Susan Paddack (born in Baytown, Texas) is a Democratic politician and former educator in the U.S. state of Oklahoma. She served in the Oklahoma State Senate representing District 13, which includes Pontotoc and Hughes counties and parts of Garvin and Coal counties, since 2004. As of 2013, she served as Minority Whip and Vice Chair of the Judiciary Committee.

Paddack was a candidate for the role of Oklahoma Superintendent of Public Instruction, but ultimately failed to win the election against her Republican opponent, Janet Barresi.
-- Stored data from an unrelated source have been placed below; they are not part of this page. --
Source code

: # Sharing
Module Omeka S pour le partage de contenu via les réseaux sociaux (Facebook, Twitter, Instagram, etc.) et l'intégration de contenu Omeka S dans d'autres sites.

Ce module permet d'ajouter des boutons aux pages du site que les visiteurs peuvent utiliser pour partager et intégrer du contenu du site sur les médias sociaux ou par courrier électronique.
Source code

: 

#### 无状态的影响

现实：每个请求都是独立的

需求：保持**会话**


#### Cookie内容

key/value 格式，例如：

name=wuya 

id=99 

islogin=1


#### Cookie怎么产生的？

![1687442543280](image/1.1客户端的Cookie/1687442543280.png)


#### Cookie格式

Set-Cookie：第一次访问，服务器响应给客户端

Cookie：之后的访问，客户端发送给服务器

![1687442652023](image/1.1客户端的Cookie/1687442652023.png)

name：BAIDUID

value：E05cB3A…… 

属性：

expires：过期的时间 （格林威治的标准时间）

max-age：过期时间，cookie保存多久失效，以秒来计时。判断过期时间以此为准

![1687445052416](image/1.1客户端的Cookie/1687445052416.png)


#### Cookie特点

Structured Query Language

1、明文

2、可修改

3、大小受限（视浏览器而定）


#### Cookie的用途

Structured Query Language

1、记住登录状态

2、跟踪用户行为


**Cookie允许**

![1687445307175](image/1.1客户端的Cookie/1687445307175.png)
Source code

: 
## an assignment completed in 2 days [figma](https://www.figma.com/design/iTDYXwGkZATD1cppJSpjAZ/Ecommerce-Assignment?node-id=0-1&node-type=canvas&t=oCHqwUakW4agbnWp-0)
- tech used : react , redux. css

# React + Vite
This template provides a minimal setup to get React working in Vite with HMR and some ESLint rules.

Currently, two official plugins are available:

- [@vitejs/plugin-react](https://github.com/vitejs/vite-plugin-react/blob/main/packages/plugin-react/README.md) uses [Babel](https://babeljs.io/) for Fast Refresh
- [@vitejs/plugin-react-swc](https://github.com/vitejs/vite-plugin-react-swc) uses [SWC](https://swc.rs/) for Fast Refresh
Prior to her political career, Paddack was a science teacher and adjunct professor.

Early life
Susan Paddack was born in Baytown, Texas. Her father was Vice President of the General Telephone Company and her mother was a stay-at-home mom. After graduating from high school in Brownfield, Texas, Paddack went on to earn a bachelor's degree in Education from the University of Colorado after attending Texas Tech University for two years and a master's of education degree from East Central University. Paddack and her husband moved to Ada, Oklahoma in the early 1980s. Paddack was the first person in her family to obtain a college education, let alone a master's degree.

Educational career
Paddack was Director of Local Education Foundation Outreach for the Oklahoma Foundation for Excellence for over nine years. She was also a science teacher in secondary schools as well as adjunct faculty member in the Education Department at East Central University.

Political career
In 2004 Paddack was elected to the Oklahoma State Senate where she currently serves. While campaigning, Paddack commonly told constituents that she was a "Texan by birth but an Oklahoman by choice." Paddack was named "50 Women Making a Difference" in Oklahoma by the Journal Record in 2004  and 2008.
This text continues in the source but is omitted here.